Building and publishing in one go

scripts/build_kegg_artefacts.py runs 3b.2 (+ 3b.3 with --hmms) and lays the output out as publishable assets (<domain>.hmm named for ensure_kegg_hmm_library):

python scripts/build_kegg_artefacts.py --keggdb keggdb --out artefacts --hmms --threads 8

Upload the contents of artefacts/ to a release, then emit the registry entry for raven_python.data._DATA_REGISTRY with scripts/make_registry_snippet.py:

python scripts/make_registry_snippet.py data --dataset kegg --version kegg116 \
    --dir artefacts --base-url https://github.com/ORG/raven-python/releases/download/kegg-data-kegg116

Paste the printed block into _DATA_REGISTRY; from then on ensure_data fetches and verifies the artefacts for end users automatically.

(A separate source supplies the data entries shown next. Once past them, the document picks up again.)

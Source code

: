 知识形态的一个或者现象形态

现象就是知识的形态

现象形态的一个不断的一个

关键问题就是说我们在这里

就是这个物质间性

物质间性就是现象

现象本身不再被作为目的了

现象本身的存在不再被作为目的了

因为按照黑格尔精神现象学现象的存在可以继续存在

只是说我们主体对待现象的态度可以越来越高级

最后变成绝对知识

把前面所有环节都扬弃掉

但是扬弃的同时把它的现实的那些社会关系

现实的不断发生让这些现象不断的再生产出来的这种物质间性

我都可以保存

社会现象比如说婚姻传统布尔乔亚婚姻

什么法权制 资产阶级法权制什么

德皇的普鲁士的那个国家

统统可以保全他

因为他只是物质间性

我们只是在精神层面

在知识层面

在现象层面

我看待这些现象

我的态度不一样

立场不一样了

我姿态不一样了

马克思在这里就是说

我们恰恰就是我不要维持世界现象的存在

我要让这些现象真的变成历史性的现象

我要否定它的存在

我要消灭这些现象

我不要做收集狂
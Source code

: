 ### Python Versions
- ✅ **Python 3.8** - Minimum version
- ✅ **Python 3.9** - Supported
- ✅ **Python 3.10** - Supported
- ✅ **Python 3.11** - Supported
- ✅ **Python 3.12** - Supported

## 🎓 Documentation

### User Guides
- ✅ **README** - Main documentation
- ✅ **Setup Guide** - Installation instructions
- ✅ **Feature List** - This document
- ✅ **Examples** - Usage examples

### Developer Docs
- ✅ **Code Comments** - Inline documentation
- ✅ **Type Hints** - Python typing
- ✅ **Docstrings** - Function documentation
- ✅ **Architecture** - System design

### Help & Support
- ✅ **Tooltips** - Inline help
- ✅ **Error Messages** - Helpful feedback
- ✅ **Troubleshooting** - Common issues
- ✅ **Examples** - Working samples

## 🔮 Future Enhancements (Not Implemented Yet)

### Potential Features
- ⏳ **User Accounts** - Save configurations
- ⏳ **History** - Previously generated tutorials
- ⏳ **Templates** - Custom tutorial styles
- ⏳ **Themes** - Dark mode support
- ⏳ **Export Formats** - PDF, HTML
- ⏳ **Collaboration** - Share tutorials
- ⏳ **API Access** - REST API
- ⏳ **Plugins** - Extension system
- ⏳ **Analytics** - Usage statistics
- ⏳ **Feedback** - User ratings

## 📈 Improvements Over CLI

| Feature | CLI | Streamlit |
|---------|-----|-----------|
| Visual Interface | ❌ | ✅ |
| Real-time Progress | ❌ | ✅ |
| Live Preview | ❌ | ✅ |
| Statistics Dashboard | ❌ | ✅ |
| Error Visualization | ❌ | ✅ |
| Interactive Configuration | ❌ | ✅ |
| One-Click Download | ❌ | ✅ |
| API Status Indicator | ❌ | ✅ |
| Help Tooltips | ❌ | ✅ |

End-user paths (3b.4 / 3b.5)

End users do not run the steps above — the published artefacts are fetched and cached automatically by ensure_data (raven_python.data) under ~/.cache/raven-python/data/kegg-<version>/ on first use, so the entry points below can be called with no local paths at all (pass an explicit artefact_dir=/ library= to use your own build instead). Two runtime entry points build a draft model from the artefacts:

  • 3b.4 — species in KEGG (get_kegg_model_for_organism_from_artefacts): no binaries needed; uses the organism's KEGG gene↔KO annotations. Fully cross-platform. organism_id="prokaryotes"/"eukaryotes" builds a whole-domain model (pass taxonomy=).
  • 3b.5 — organism not in KEGG (get_kegg_model_from_sequences): hmmscan-es a proteome FASTA against the pressed library.hmm, so it needs HMMER (hmmscan) — Linux/macOS or WSL2 (see the OS matrix). Tune assignment with cutoff, min_score_ratio_ko, min_score_ratio_g.